Don’t look at the ground after the ball is gone. Let everything follow it,—club, arms, eyes and body. A very good plan is to practise the shot with eyes on the flag. When you discover that you can hit a ball without looking at it you will have no trouble in looking at it when the occasion requires.
And this, in a word, is what I have been driving at, that you cannot play golf easily, gracefully and accurately until you have lost all fear of the ball and have got rid of the notion that keeping your eye on it is the fundamental principle of the game. Almost any professional will tell you that it is not looking at the ball that enables you to drive two hundred yards; it is keeping your shoulders in one plane throughout the stroke.
A LINE-O’-GOWF OR TWO
_Hew to the Line, let the divots fall where they may._
THE PLEASURES OF HOPE.
Hope springs eternal in the human jar; Man never is, but always to be par.
* * * * *
“Let firmness combined with ease be your motto,” advises George O’Neil. Or, as Horace suggested to Maecenas, on the links of Ancient Rome, “Otium cum dignitate.”
* * * * *
Woman’s place, as Socrates said, is in the home. One of her appeared on a public golf course yesterday in so transparent a skirt that four members of a foursome topped their approach shots, and one of them left his ball on the green.
* * * * *
Golf would be a perfect game if it were not for the golf gabble; and this must be accepted as inevitable. If a person who is conscious of the absurdity of golf gabble is unable to quit it, how hopeless is the case of the unconscious gabbler.
Here’s an example of it: We bring off a good iron shot, and instead of ascribing it (silently) to chance or happy circumstance, we must announce to our companion that at last we have solved the secret of the iron shot. And so we gabble our way around the course, till the sound of our own voice is wearisome to our own ears.
It’s a Scotch game. We borrowed it from the Scotch, but we added the gabble.
* * * * *
Olds Grant Rice and Bill Hammond of the N. Y. Mail and Sun respectively came out and golfed with ye Scribe. Grant is a regular player, but Bill is kind of irregular.
* * * * *
The Saturday Review says that the fascination of golf is understandable, but “the wicked hate of the non-player is less easy to grasp.” Nobody objects to the game itself; it is the incessant gabble about it that bores one to tears. Tie a non-player to a bench in the locker room of any golf club and he would go mad within the hour.

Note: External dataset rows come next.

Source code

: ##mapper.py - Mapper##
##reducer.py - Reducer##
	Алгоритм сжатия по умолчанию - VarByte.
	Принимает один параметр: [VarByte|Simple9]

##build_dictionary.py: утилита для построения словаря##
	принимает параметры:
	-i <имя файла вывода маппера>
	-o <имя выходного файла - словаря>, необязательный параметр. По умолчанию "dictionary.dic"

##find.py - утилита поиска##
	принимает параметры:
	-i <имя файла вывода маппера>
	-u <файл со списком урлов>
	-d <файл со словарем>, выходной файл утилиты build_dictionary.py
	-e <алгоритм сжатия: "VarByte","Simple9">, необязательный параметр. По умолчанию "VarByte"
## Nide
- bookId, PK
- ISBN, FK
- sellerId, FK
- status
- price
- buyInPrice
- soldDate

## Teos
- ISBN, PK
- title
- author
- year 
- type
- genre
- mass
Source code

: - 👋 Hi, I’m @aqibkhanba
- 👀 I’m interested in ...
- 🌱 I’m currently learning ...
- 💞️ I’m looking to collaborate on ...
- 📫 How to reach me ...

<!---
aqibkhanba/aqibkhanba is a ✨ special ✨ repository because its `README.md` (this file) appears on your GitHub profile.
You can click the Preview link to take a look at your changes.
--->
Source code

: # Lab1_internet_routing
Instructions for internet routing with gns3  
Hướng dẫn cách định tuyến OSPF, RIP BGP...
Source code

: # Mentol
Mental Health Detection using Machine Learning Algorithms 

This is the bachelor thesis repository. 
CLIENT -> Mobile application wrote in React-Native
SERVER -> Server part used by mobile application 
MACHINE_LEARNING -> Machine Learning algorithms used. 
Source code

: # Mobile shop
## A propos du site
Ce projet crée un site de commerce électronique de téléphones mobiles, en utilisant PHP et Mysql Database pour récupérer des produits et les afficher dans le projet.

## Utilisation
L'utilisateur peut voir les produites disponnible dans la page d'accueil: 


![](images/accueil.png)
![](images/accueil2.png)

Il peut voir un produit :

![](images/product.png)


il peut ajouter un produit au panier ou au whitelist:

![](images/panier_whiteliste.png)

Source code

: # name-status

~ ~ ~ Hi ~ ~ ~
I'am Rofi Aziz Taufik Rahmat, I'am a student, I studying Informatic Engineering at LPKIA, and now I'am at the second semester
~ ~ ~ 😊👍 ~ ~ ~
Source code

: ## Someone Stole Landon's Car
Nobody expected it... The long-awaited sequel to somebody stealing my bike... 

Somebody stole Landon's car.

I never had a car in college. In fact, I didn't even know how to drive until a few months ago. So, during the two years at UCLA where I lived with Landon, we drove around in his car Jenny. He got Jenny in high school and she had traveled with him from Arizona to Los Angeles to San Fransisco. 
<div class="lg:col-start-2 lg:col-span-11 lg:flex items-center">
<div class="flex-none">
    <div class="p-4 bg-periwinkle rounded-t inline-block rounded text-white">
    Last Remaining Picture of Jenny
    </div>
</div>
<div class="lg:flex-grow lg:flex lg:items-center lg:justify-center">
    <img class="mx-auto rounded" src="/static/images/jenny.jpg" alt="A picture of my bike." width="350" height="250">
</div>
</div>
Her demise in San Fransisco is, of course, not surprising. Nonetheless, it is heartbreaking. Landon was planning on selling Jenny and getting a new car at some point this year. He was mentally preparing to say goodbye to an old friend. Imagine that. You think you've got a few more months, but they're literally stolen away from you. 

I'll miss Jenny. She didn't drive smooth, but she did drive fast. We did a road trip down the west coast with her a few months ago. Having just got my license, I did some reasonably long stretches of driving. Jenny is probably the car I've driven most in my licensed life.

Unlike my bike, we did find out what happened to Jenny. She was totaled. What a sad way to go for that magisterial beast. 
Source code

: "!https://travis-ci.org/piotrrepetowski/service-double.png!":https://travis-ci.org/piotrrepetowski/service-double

Golf is a gabby game because it is so stuffed with ifs—“if I hadn’t hooked,” “if I hadn’t looked up,” “if the ball hadn’t hit the bunker,” etc. And it is all a great waste of breath, nobody is interested in your “ifs,” not even the man you are playing with.
* * * * *
Hon. Brand Whitlock, staff correspondent for the _Line_ at Brussels, advises us that there is a good golf course there, and that the Flemish caddies touch their caps politely and do not seek to draw players into intimate and animated conversation.
* * * * *
In Wilmette, we gather, the goats are those who play golf on Sunday, and the sheep are those who go to church. This classification is flattering to neither flock.
* * * * *
Curious golfers who may follow the learned arguments on “what constitutes a good hole” must conclude that the purpose of the architects is not to make the game easy for democracy. Par figures mean nothing to the average player; they are for the few gifted beings who participate in national tournaments. As courses are now laid out, there is a “short way to the green,” calling at the outset for a carry of, say, 190 yards. The next thing will be to station a policeman at the bunker, to chase off the course a player so unlucky as not to carry the hazard.
* * * * *
“Golf is the pastime of small men with large incomes, who are too old to play tennis and too dull to talk to women.”—WALTER PRITCHARD EATON.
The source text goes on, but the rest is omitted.